# Post-crop Vignetting STYLES



## Digital Finger (Jan 20, 2017)

I did try search but no results....


Could someone please explain the differences in the Effects>Post crop vignetting >STYLES?
thanks


----------



## Ian.B (Jan 20, 2017)

umm - where do you find that --- might be a CC thing which I don't have


----------



## Digital Finger (Jan 20, 2017)

Ian.B said:


> umm - where do you find that --- might be a CC thing which I don't have


EFFECTS>post-crop vignette-style 'Highlight priority' etc


----------



## Digital Finger (Jan 20, 2017)

I'm hoping for some examples _ I have read the blurb but am still not sure which to apply when generally
AND whether there is a way to set it up so it automatically opts for your preferred style -other than via a preset)


----------



## Ian.B (Jan 20, 2017)

OK I'm with you know .. I didn't use it much
best thing to get a files > make virtual copies if need be > side the amount slider about  75% to the left > that will add a very dark vignette > now flick between the colour / paint / highlight priority > if need be make more vertual copy and a different vignette setting to each . You will soon get the idea of it > you cannot break anything so just move the all sliders back and forth . Generally you want soft feathered look 
does that help you . Julieanne is always good Vignettes «  Julieanne Kost's Blog


----------



## Tony Jay (Jan 20, 2017)

Straight copy and paste out of Victoria's own book - hope this helps:

• *Highlight Priority* is the default and imitates a traditional lens vignette with the colors remaining heavily saturated throughout.
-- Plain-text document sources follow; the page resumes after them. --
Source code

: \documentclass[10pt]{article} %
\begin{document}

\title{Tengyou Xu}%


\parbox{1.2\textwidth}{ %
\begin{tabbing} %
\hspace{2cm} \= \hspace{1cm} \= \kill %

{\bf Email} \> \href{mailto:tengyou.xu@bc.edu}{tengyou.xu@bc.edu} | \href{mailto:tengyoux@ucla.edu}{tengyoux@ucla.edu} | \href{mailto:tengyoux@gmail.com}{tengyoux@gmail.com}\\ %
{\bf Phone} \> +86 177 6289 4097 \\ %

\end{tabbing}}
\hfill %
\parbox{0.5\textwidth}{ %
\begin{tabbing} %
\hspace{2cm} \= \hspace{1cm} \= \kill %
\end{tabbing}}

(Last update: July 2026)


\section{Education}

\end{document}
• *Color Priority* retains more natural colors into the vignette, with smoother shadow transitions.

• *Paint Overlay *adds a plain black or white overlay.

Brought to you by the magnificent Victoria Brampton!


----------



## Digital Finger (Jan 20, 2017)

Thanks folks
any thoughts on this?
"whether there is a way to set it up so it automatically opts for your preferred style every time -other than via a preset)"


----------



## Tony Jay (Jan 20, 2017)

Digital Finger said:


> Thanks folks
> any thoughts on this?
> "whether there is a way to set it up so it automatically opts for your preferred style every time -other than via a preset)"


Well, that is what presets are for...


----------



## Ian.B (Jan 20, 2017)

Digital Finger said:


> "whether there is a way to set it up so it automatically opts for your preferred style every time -other than via a preset)"


yep; just set it as you want > make a preset . That preset could have just the vignette ; or more of the other setting used on that file. if you just want vignette in the preset then make sure it's the only setting you copy to the preset . Easier than that reads and real easy when you know how


----------



## Digital Finger (Jan 21, 2017)

Tony Jay said:


> Well, that is what presets are for...




or preferences.....


----------